─── EXERCISE INPUT ───

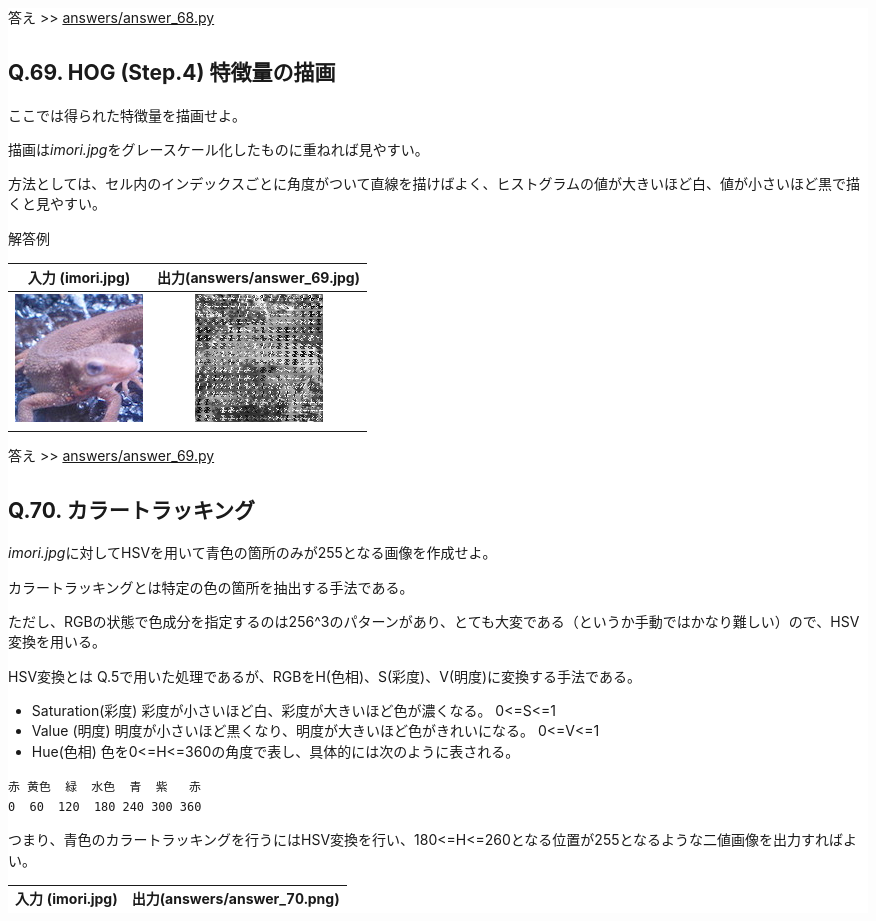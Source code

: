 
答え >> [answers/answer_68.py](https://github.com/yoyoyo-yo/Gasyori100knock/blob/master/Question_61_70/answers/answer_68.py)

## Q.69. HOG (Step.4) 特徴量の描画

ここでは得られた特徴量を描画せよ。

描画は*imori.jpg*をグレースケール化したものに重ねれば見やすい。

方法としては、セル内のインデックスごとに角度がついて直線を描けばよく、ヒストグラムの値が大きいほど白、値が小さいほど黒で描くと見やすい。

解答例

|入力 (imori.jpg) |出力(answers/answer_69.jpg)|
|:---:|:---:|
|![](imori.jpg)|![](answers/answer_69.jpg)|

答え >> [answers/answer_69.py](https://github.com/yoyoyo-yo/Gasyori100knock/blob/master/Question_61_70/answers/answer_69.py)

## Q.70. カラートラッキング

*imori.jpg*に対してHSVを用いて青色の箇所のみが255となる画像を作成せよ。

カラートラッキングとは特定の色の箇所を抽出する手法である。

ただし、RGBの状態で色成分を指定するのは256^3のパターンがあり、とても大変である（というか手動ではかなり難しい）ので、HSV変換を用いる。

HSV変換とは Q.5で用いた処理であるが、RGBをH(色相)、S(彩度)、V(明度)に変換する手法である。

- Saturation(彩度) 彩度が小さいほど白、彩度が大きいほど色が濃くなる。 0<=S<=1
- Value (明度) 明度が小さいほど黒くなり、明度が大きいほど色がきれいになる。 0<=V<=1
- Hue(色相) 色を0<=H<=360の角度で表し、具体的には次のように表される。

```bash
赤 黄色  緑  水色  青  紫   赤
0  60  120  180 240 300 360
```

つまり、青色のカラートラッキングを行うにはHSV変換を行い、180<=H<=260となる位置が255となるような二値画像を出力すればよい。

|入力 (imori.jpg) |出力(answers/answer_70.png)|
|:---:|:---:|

───
─── EXERCISE INPUT ───

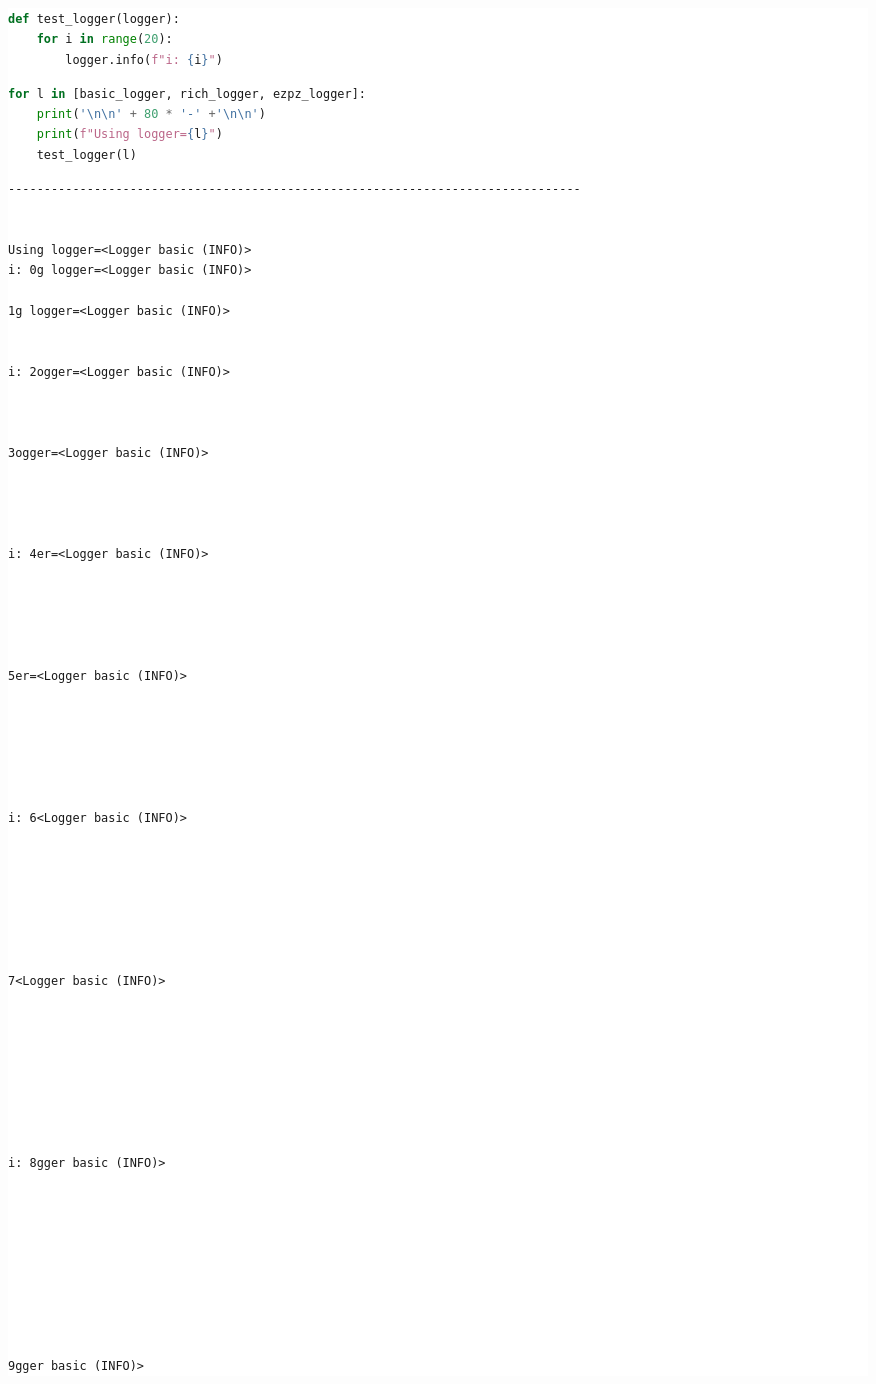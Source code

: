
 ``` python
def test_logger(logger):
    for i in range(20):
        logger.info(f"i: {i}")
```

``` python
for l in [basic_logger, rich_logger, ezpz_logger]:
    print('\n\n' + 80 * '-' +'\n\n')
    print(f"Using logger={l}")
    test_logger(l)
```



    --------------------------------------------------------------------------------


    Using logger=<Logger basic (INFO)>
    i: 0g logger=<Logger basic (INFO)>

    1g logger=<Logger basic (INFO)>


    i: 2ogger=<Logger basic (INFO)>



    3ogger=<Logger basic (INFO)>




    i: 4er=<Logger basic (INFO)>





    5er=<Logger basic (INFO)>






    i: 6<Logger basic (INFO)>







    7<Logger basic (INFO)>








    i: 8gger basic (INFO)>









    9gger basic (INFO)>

───

WHAT IS BEING ASKED
Examine the records and pull out every line where the string "https" occurs.

REPLY TO THE TASK
答え >> [answers/answer_68.py](https://github.com/yoyoyo-yo/Gasyori100knock/blob/master/Question_61_70/answers/answer_68.py)
答え >> [answers/answer_69.py](https://github.com/yoyoyo-yo/Gasyori100knock/blob/master/Question_61_70/answers/answer_69.py)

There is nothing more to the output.